Extracted entries ::
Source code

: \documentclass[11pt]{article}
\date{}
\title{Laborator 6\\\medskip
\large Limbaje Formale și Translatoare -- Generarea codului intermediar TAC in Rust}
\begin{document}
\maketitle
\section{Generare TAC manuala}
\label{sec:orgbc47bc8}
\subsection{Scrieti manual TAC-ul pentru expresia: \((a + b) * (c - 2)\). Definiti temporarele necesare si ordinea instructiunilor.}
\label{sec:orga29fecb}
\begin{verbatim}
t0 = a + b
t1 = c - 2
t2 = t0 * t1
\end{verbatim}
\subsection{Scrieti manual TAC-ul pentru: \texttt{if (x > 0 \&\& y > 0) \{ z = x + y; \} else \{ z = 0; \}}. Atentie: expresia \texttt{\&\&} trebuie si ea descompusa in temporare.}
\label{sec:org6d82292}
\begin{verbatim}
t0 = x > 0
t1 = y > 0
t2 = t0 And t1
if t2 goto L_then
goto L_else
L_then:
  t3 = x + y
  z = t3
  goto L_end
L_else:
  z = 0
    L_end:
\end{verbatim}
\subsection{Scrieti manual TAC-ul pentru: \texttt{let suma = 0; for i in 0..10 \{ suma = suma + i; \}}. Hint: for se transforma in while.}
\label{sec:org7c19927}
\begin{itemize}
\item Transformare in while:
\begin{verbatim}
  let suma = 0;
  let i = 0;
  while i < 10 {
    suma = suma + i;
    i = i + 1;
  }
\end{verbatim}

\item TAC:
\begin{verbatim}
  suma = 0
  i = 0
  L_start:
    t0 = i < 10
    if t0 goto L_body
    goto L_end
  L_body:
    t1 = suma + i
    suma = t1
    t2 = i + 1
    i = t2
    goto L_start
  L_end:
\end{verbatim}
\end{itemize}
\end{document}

Task ::
The answer is the line with "goto L_start" plus every line after it, printed exactly as they appear above.

Output ::
    goto L_start
  L_end:
\end{verbatim}
\end{itemize}
\end{document}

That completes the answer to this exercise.